- Die EU-Kommission hat eine Strafe in der Höhe von 200 Millionen Franken gegen den chinesischen Online-Marktplatz Temu verhängt.
- Der Vorwurf: Temu verkaufe in Europa mutmasslich illegale Produkte – und es deklariere Risiken und Schäden für Verbraucherinnen und Verbraucher nicht ordnungsgemäss.
- Es handle sich um einen besonders schwerwiegenden Verstoss gegen das Gesetz über digitale Dienste (Digital Services Act – DSA), teilt die Brüsseler Behörde mit.
«Die Risikobewertung von Temu unterschätzt konkrete Risiken, ist zu unspezifisch, stützt sich nicht auf solide Beweise und ist nicht umfassend», prangert die zuständige Vizepräsidentin der EU-Kommission, Henna Virkkunen, an.

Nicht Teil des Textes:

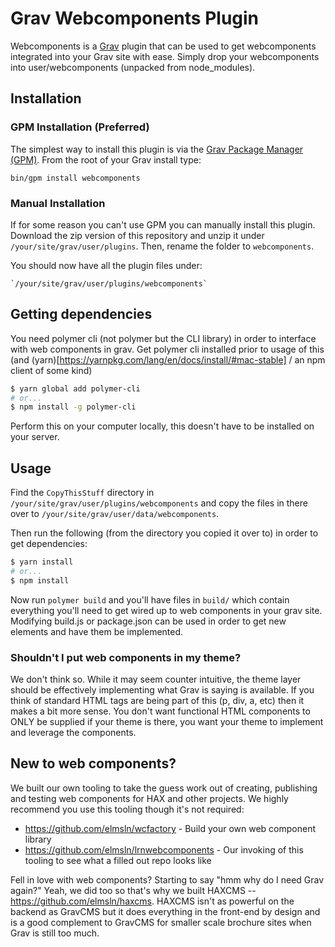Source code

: # Grav Webcomponents Plugin

Webcomponents is a [Grav](http://github.com/getgrav/grav) plugin that can be used to get webcomponents integrated into your Grav site with ease. Simply drop your webcomponents into user/webcomponents (unpacked from node_modules).

## Installation

### GPM Installation (Preferred)

The simplest way to install this plugin is via the [Grav Package Manager (GPM)](http://learn.getgrav.org/advanced/grav-gpm).  From the root of your Grav install type:

    bin/gpm install webcomponents

### Manual Installation

If for some reason you can't use GPM you can manually install this plugin. Download the zip version of this repository and unzip it under `/your/site/grav/user/plugins`. Then, rename the folder to `webcomponents`.

You should now have all the plugin files under:

    `/your/site/grav/user/plugins/webcomponents`

## Getting dependencies
You need polymer cli (not polymer but the CLI library) in order to interface with web components in grav. Get polymer cli installed prior to usage of this (and (yarn)[https://yarnpkg.com/lang/en/docs/install/#mac-stable] / an npm client of some kind)
```bash
$ yarn global add polymer-cli
# or...
$ npm install -g polymer-cli
```
Perform this on your computer locally, this doesn't have to be installed on your server.

## Usage

Find the `CopyThisStuff` directory in `/your/site/grav/user/plugins/webcomponents` and copy the files in there over to `/your/site/grav/user/data/webcomponents`.

Then run the following (from the directory you copied it over to) in order to get dependencies:
```bash
$ yarn install
# or...
$ npm install
```
Now run `polymer build` and you'll have files in `build/` which contain everything you'll need to get wired up to web components in your grav site. Modifying build.js or package.json can be used in order to get new elements and have them be implemented.

### Shouldn't I put web components in my theme?
We don't think so. While it may seem counter intuitive, the theme layer should be effectively implementing what Grav is saying is available. If you think of standard HTML tags are being part of this (p, div, a, etc) then it makes a bit more sense. You don't want functional HTML components to ONLY be supplied if your theme is there, you want your theme to implement and leverage the components.

## New to web components?
We built our own tooling to take the guess work out of creating, publishing and testing web components for HAX and other projects. We highly recommend you use this tooling though it's not required:
- https://github.com/elmsln/wcfactory - Build your own web component library
- https://github.com/elmsln/lrnwebcomponents - Our invoking of this tooling to see what a filled out repo looks like

Fell in love with web components? Starting to say "hmm why do I need Grav again?" Yeah, we did too so that's why we built HAXCMS -- https://github.com/elmsln/haxcms. HAXCMS isn't as powerful on the backend as GravCMS but it does everything in the front-end by design and is a good complement to GravCMS for smaller scale brochure sites when Grav is still too much.
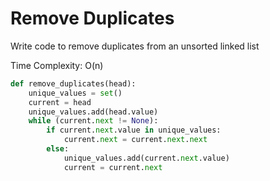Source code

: # Remove Duplicates

Write code to remove duplicates from an unsorted linked list

Time Complexity: O\(n\)

```python
def remove_duplicates(head):
    unique_values = set()
    current = head
    unique_values.add(head.value)
    while (current.next != None):
        if current.next.value in unique_values:
            current.next = current.next.next
        else:
            unique_values.add(current.next.value)
            current = current.next
```



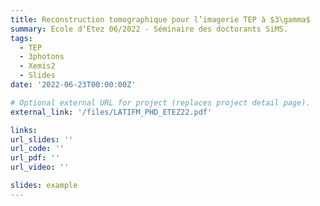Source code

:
```yaml
---
title: Reconstruction tomographique pour l’imagerie TEP à $3\gamma$
summary: Ecole d’Etez 06/2022 - Séminaire des doctorants SiMS.
tags:
  - TEP
  - 3photons
  - Xemis2
  - Slides
date: '2022-06-23T00:00:00Z'

# Optional external URL for project (replaces project detail page).
external_link: '/files/LATIFM_PHD_ETEZ22.pdf'

links:
url_slides: ''
url_code: ''
url_pdf: ''
url_video: ''

slides: example
---
```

Sie zeige nicht «das tatsächliche Ausmass des potenziellen Schadens», den über Temu verkaufte illegale Produkte verursachen.
Temu habe mittlerweile 130 Millionen Kunden in Europa, sodass illegale Produkte viele EU-Bürger erreichten, sagte Virkkunen.
Gefährliches Babyspielzeug und Ladegeräte
Die EU-Kommission verweist unter anderem auf Testkäufe im vergangenen Jahr, bei denen viele Produkte durchgefallen seien. Ein «sehr hoher Prozentsatz der ausgewählten Ladegeräte» habe dabei «grundlegende Sicherheitstests nicht bestanden».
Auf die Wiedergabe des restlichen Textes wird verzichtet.